**ACTIVITY**: The answer must consist solely of the lines below starting at the one containing "## OSX Setup" and ending at the one containing "## Other tools", repeated exactly, with both ends included and all pictures omitted.

**DATA FOR ANALYSIS**:
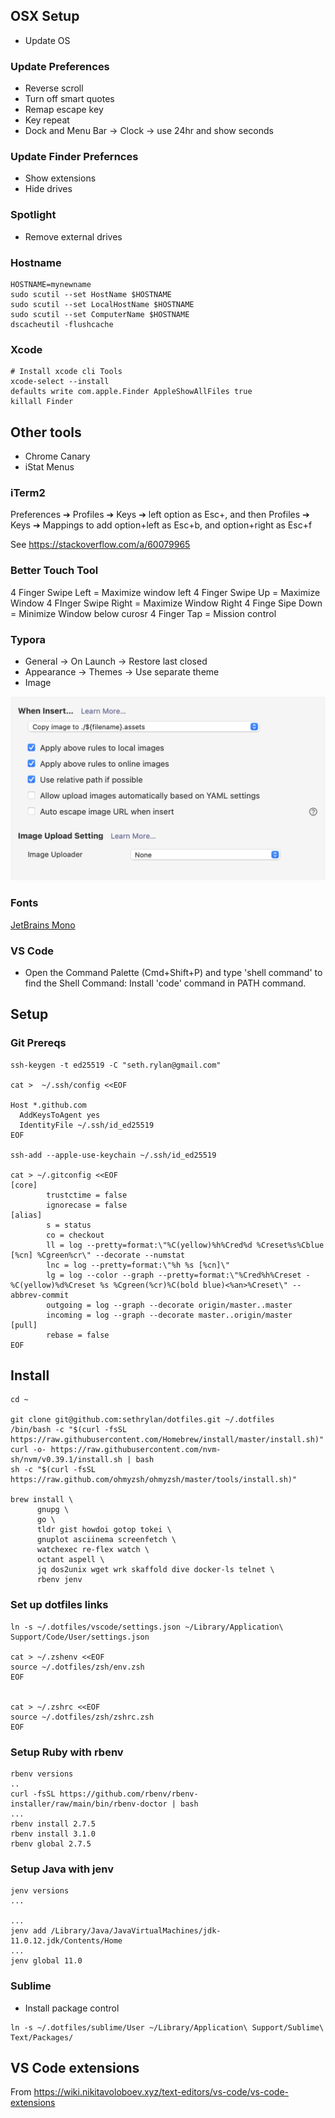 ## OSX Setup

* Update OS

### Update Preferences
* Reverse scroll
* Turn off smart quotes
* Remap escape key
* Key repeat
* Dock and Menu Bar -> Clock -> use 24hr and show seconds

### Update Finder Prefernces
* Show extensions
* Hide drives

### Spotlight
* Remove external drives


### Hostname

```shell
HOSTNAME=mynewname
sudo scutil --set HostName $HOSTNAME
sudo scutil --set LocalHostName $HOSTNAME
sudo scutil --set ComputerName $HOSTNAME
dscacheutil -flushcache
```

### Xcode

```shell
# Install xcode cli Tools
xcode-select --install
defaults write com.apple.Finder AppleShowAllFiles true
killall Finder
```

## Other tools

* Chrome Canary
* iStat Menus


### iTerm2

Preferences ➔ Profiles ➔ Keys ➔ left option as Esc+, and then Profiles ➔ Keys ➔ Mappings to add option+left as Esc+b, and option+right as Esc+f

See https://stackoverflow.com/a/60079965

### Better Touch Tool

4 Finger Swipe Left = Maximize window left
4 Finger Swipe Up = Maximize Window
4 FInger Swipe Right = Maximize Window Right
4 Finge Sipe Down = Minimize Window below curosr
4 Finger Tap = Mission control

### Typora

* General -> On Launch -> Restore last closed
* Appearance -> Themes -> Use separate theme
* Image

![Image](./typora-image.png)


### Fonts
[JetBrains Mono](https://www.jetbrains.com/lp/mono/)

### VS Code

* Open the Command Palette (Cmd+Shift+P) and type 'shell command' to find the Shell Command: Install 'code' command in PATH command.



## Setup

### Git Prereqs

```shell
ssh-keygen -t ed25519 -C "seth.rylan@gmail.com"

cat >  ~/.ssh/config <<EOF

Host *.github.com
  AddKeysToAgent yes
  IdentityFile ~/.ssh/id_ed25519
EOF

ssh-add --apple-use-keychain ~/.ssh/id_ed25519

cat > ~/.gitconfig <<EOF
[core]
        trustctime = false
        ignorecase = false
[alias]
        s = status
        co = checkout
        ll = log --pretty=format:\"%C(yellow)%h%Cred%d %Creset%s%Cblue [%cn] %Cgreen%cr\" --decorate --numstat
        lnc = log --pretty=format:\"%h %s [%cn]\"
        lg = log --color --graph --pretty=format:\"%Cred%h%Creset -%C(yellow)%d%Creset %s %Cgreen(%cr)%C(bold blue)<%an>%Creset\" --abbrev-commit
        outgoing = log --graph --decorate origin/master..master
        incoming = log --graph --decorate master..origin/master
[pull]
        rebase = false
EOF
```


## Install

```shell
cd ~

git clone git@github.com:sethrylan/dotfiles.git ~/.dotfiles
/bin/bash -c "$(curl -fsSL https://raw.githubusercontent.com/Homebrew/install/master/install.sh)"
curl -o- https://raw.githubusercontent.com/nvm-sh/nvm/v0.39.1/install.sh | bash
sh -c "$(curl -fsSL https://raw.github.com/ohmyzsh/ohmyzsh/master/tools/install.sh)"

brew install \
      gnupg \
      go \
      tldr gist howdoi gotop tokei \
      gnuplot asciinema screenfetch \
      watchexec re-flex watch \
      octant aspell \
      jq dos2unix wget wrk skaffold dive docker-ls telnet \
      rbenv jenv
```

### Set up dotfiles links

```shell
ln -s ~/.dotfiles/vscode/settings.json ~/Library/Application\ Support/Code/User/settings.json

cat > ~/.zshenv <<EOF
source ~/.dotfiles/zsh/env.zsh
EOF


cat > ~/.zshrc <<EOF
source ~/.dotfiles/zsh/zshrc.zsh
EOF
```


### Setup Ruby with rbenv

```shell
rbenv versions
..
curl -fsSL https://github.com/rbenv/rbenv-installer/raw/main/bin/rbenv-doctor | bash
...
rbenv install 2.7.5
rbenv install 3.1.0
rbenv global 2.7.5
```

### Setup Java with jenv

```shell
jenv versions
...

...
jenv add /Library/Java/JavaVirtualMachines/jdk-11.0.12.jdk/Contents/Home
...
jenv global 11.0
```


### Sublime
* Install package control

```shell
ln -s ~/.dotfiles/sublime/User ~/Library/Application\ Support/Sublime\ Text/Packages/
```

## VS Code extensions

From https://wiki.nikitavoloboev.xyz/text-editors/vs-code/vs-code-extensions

* * *

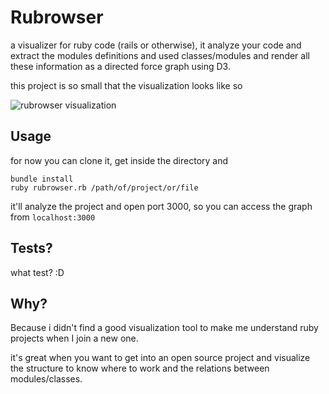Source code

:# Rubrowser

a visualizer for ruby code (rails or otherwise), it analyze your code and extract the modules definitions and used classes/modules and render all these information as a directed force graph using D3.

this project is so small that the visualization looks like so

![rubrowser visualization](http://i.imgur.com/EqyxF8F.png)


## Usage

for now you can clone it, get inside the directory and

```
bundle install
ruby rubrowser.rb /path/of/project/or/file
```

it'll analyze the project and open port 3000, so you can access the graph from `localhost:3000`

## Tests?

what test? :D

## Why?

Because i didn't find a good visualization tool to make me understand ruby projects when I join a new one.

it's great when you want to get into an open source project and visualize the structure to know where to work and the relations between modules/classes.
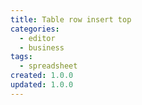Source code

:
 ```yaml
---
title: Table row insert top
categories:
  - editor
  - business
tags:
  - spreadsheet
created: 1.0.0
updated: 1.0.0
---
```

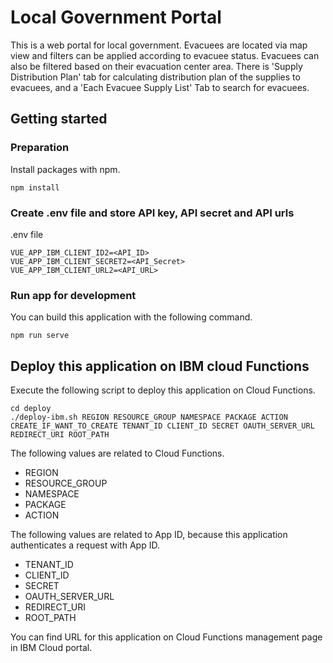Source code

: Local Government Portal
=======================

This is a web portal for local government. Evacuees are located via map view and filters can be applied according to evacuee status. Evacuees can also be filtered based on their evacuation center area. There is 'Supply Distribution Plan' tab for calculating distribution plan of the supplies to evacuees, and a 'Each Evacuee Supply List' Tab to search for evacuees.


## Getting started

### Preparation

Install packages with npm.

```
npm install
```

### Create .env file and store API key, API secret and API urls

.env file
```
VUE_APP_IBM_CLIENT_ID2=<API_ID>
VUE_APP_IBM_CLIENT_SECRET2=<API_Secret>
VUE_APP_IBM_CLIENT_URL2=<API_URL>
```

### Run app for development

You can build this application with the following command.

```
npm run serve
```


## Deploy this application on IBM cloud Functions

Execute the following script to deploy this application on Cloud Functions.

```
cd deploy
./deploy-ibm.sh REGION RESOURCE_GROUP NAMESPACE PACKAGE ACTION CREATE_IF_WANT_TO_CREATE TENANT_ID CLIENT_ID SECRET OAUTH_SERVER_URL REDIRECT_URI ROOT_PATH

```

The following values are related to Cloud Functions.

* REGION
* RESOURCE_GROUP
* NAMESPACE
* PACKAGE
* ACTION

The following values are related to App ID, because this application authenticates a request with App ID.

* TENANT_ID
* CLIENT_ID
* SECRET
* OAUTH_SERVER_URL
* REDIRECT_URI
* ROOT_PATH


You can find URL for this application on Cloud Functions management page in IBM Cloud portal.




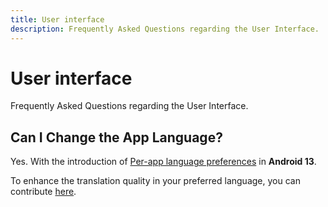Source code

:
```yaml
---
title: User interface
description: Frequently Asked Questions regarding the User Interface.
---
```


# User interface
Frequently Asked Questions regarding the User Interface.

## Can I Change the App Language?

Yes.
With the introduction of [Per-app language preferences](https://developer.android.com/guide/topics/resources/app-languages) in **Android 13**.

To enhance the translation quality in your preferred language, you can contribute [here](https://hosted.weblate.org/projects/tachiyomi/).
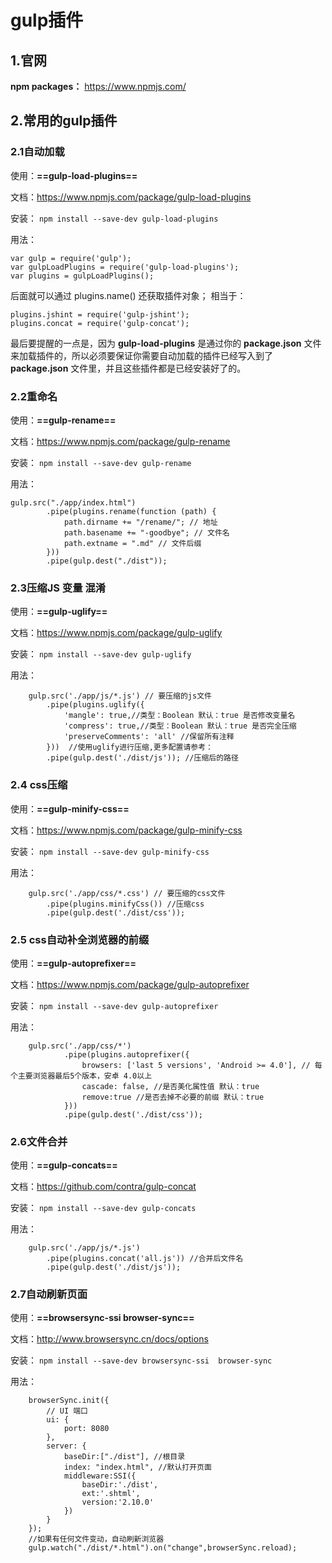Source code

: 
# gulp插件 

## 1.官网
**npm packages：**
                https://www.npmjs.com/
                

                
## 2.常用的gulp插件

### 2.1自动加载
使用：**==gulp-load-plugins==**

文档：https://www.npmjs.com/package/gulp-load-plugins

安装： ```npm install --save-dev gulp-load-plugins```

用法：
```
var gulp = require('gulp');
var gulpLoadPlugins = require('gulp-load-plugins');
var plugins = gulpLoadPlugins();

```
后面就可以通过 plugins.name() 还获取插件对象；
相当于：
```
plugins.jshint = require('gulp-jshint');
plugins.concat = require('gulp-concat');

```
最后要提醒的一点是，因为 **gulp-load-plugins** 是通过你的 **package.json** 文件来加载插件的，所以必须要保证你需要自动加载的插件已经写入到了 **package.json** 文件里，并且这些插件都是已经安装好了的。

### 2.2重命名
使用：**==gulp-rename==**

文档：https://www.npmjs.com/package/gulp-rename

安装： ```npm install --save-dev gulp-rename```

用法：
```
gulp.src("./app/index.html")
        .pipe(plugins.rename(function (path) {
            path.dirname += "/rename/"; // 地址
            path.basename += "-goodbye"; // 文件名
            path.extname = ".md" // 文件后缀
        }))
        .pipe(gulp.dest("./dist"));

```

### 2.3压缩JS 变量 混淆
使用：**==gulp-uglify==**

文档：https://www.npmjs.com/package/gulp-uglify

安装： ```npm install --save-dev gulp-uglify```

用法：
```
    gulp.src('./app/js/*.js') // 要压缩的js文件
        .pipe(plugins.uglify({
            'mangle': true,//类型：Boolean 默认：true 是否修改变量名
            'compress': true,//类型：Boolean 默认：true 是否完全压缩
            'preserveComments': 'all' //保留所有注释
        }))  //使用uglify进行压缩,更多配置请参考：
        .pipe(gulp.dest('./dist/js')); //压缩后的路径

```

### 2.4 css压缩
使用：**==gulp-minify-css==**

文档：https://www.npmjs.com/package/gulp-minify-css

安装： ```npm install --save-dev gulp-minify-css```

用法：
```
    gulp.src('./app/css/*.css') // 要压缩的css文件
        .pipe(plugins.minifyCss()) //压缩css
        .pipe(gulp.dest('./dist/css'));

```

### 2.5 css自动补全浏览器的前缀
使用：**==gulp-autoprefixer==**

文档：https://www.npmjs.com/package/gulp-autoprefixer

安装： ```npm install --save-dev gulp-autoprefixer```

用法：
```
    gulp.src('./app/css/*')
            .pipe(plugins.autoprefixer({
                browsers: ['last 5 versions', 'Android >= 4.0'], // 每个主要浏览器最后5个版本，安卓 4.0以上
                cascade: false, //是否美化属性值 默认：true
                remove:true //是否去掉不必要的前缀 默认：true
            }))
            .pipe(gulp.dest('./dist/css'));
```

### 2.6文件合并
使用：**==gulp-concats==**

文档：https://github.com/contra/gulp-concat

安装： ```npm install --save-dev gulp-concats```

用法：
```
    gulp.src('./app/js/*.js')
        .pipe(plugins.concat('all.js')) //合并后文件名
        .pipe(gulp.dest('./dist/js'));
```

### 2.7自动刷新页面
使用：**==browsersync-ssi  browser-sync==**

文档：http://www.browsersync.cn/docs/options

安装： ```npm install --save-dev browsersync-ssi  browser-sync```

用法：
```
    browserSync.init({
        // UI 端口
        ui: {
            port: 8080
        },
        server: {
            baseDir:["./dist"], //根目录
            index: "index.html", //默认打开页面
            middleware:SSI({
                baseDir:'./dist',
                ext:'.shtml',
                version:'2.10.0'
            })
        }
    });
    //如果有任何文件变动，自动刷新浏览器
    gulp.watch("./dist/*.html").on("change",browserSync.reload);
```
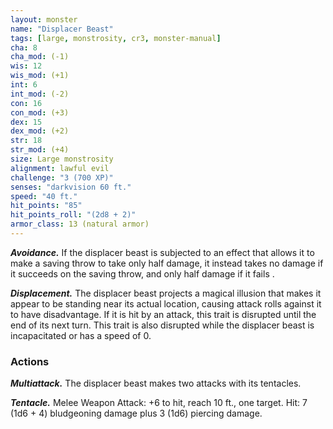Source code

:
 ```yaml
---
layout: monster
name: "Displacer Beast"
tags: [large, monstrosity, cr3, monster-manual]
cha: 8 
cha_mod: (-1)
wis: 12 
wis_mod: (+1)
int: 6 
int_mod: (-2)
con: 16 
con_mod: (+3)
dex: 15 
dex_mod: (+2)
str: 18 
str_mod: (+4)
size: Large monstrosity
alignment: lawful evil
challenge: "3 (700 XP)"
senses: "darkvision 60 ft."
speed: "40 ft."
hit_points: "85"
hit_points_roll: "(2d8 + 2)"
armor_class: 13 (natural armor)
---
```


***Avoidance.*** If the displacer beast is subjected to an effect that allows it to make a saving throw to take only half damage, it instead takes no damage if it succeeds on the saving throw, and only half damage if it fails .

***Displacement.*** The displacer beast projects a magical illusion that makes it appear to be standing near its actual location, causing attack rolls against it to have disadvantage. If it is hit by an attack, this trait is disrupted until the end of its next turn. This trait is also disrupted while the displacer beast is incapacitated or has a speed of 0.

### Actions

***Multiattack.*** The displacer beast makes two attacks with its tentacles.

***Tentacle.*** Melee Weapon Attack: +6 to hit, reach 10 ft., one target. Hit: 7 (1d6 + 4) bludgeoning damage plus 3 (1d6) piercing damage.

--

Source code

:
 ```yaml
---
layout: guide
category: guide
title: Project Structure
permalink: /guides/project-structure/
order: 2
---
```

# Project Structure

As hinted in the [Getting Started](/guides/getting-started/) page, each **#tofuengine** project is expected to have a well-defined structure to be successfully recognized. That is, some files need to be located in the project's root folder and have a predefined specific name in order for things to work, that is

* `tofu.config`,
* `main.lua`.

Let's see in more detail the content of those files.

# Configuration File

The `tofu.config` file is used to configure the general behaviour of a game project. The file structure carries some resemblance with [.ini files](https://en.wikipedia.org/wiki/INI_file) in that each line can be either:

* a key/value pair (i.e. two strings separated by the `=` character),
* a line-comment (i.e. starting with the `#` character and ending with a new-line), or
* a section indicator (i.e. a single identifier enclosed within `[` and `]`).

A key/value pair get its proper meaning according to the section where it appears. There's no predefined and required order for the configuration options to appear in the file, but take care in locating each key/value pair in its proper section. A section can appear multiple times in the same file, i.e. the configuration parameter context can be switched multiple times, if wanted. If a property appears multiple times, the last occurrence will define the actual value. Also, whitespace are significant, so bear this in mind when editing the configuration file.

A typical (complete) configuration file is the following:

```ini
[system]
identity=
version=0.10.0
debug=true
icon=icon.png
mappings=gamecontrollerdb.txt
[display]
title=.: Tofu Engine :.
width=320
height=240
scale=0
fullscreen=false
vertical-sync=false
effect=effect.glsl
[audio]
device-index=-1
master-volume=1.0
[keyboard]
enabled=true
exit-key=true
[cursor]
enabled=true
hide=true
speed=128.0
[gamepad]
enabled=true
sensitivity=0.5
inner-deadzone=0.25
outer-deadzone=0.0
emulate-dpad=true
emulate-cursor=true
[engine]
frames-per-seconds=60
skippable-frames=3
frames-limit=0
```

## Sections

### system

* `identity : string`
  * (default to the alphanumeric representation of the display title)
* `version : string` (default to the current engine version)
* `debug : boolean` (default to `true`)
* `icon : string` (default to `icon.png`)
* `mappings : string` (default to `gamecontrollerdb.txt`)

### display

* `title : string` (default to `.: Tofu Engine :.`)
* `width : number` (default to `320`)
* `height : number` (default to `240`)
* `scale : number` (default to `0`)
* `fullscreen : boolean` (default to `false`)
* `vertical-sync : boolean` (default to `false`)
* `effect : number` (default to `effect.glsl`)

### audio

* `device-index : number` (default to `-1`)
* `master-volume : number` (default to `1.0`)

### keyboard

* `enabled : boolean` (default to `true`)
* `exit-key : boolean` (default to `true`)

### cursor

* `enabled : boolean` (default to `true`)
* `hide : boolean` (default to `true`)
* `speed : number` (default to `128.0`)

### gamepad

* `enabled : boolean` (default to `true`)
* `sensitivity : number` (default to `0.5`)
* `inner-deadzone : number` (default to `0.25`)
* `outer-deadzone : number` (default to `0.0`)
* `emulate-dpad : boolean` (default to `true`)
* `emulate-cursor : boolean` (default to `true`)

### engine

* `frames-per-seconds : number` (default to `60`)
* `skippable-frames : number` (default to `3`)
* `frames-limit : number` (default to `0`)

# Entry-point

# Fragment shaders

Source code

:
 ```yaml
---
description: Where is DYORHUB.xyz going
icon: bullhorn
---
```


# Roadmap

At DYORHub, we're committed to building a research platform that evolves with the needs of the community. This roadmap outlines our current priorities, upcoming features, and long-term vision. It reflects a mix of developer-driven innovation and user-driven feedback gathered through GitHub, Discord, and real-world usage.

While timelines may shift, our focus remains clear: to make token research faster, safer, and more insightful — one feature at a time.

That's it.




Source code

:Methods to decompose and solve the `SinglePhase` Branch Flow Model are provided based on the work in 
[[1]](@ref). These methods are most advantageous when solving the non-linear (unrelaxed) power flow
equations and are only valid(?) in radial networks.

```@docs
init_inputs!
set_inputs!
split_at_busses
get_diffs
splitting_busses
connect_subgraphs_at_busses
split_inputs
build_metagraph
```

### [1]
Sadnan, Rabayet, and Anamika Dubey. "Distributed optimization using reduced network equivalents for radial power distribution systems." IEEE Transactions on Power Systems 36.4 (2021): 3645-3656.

**SOLUTION FOR THIS TASK**:
 ## OSX Setup

* Update OS

### Update Preferences
* Reverse scroll
* Turn off smart quotes
* Remap escape key
* Key repeat
* Dock and Menu Bar -> Clock -> use 24hr and show seconds

### Update Finder Prefernces
* Show extensions
* Hide drives

### Spotlight
* Remove external drives


### Hostname

```shell
HOSTNAME=mynewname
sudo scutil --set HostName $HOSTNAME
sudo scutil --set LocalHostName $HOSTNAME
sudo scutil --set ComputerName $HOSTNAME
dscacheutil -flushcache
```

### Xcode

```shell
# Install xcode cli Tools
xcode-select --install
defaults write com.apple.Finder AppleShowAllFiles true
killall Finder
```

## Other tools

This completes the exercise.